(Beginning of DATASET)

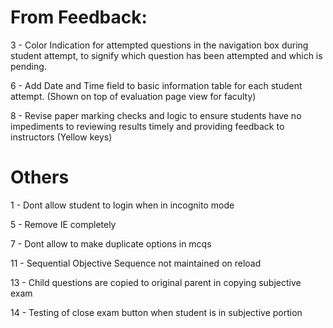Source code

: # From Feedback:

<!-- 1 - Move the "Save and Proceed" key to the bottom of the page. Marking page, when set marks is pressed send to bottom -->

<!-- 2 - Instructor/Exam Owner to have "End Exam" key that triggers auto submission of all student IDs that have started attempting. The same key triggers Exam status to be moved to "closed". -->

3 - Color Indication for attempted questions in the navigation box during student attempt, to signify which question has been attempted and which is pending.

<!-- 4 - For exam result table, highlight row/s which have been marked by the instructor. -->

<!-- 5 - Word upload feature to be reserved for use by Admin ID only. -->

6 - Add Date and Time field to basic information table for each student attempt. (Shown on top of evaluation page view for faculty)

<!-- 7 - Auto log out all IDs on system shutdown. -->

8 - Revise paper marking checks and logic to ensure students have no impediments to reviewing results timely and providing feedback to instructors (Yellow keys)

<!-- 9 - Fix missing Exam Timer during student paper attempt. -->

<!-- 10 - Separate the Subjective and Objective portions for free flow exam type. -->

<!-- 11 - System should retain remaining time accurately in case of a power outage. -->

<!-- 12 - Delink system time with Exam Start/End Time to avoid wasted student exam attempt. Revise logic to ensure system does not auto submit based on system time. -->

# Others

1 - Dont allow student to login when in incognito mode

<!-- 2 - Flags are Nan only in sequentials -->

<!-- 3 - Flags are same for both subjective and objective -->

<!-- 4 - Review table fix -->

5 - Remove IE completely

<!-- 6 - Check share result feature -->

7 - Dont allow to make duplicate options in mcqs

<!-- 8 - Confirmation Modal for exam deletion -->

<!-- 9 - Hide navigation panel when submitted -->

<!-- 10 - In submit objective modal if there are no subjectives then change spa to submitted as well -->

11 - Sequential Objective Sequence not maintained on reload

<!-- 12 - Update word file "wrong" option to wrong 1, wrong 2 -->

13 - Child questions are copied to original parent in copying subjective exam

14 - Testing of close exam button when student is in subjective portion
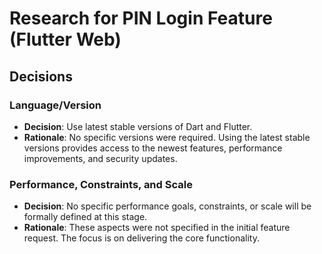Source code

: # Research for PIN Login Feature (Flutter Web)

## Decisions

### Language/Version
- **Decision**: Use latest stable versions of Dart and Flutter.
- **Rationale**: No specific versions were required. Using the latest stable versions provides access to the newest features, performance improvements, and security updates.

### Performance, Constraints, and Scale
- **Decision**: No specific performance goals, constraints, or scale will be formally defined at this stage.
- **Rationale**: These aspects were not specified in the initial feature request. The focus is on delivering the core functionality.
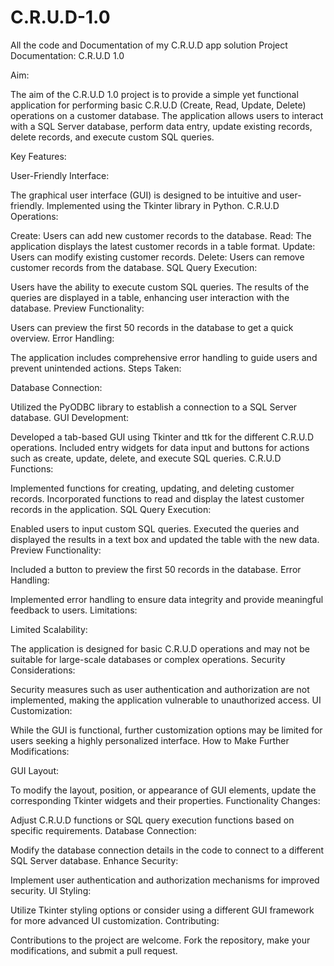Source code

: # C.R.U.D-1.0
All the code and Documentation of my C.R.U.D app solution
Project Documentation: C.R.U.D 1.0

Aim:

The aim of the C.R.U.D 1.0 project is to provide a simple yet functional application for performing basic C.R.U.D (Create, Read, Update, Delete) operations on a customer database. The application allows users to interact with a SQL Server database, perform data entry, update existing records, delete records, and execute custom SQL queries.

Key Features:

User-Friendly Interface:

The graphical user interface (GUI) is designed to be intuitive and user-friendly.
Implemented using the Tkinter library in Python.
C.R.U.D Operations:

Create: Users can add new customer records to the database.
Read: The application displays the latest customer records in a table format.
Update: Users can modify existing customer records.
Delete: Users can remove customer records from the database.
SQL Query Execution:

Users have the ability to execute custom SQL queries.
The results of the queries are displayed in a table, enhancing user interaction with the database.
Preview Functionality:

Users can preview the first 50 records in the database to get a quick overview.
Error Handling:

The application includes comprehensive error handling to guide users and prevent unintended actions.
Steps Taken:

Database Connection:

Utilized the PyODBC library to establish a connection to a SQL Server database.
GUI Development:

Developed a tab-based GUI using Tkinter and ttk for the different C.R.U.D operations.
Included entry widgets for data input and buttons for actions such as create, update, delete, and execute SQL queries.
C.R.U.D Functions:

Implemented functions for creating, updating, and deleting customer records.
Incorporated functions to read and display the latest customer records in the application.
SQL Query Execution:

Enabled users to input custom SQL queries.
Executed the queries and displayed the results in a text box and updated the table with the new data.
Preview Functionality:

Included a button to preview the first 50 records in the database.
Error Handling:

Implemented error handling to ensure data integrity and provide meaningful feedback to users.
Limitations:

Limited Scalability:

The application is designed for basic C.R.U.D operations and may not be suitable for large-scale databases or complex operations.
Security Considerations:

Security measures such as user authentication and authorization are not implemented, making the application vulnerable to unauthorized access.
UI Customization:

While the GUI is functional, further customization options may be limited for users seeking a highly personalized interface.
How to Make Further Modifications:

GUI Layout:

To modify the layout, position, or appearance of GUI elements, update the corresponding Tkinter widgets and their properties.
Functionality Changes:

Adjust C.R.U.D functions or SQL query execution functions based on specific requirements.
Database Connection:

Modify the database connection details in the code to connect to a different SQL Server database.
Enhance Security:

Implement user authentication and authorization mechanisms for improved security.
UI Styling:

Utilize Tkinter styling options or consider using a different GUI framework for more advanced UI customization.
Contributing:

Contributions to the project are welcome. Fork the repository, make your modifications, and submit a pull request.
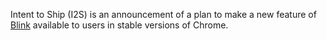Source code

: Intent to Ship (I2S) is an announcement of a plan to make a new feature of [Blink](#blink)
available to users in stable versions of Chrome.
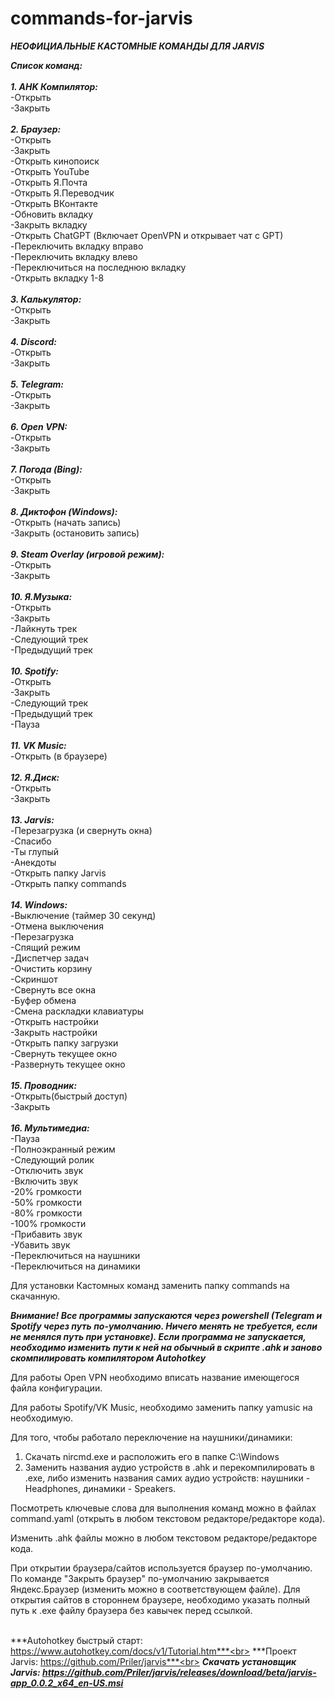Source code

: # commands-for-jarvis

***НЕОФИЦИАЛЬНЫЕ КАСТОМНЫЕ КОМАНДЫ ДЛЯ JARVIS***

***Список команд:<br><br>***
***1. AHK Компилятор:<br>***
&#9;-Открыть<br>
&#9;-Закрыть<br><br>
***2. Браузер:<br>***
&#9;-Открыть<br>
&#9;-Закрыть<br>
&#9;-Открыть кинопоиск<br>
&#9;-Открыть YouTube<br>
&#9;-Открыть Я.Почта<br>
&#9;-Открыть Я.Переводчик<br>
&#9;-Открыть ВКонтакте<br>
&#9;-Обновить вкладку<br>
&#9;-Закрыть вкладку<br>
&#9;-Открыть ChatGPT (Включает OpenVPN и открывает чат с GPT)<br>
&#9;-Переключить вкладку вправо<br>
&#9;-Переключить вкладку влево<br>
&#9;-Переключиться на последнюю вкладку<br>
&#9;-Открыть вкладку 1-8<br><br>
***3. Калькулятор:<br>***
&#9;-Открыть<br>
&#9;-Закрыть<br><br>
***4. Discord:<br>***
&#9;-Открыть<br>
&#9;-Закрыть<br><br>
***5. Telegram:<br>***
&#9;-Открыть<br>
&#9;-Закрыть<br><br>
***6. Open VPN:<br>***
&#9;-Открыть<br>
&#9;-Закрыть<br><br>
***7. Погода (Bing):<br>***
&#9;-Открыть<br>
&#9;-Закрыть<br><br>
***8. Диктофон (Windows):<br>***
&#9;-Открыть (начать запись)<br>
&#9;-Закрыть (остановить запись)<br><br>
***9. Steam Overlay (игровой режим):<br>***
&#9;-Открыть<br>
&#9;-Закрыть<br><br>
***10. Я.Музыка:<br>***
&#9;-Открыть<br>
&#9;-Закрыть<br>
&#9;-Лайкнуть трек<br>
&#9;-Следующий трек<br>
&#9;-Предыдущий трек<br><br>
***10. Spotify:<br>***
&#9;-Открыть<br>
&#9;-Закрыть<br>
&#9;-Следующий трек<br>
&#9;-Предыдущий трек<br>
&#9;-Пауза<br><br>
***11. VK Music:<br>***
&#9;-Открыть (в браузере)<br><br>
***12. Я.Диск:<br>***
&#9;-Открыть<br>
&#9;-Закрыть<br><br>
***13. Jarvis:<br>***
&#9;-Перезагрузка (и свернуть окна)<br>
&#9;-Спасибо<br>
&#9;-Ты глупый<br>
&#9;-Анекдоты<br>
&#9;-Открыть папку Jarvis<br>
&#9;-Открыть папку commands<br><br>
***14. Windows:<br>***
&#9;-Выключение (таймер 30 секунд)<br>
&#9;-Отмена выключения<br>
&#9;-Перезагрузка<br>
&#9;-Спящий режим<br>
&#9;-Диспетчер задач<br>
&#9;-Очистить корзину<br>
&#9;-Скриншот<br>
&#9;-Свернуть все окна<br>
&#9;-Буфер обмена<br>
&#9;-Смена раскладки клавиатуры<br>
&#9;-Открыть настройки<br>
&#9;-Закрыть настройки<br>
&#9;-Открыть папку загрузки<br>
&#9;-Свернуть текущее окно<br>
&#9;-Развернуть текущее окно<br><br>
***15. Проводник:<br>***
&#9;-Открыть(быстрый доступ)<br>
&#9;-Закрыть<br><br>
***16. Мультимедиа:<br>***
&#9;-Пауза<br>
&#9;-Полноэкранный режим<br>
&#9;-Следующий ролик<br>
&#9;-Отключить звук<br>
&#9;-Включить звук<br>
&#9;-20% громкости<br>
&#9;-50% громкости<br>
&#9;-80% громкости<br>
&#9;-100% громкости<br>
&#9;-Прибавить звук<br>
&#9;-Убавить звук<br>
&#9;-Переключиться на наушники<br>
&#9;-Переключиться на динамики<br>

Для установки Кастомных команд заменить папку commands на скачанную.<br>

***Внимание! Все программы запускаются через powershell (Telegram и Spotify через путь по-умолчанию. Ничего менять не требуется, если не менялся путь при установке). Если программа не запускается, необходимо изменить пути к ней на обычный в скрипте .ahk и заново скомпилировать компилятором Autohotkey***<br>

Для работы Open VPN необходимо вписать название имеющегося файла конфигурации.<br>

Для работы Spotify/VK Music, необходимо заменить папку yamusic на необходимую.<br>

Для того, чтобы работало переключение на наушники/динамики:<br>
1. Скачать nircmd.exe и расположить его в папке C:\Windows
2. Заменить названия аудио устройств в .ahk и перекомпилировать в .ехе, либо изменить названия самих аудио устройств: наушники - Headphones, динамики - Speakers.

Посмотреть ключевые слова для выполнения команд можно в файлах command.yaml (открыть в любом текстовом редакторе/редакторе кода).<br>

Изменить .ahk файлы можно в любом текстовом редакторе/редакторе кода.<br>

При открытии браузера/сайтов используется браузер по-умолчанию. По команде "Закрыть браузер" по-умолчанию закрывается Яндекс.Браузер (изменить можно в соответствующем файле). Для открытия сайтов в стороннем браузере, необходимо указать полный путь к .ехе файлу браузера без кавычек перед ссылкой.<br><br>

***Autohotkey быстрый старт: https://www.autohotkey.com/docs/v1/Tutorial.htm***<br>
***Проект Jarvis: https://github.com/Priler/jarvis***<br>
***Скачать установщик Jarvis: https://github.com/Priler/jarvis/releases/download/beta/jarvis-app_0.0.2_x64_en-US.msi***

(End of DATASET)

◆ **ACTIVITY**
For each line above that holds the string "library", provide a copy of that line.

◆ **OUTPUT FOR THIS EXERCISE**
Implemented using the Tkinter library in Python.
Utilized the PyODBC library to establish a connection to a SQL Server database.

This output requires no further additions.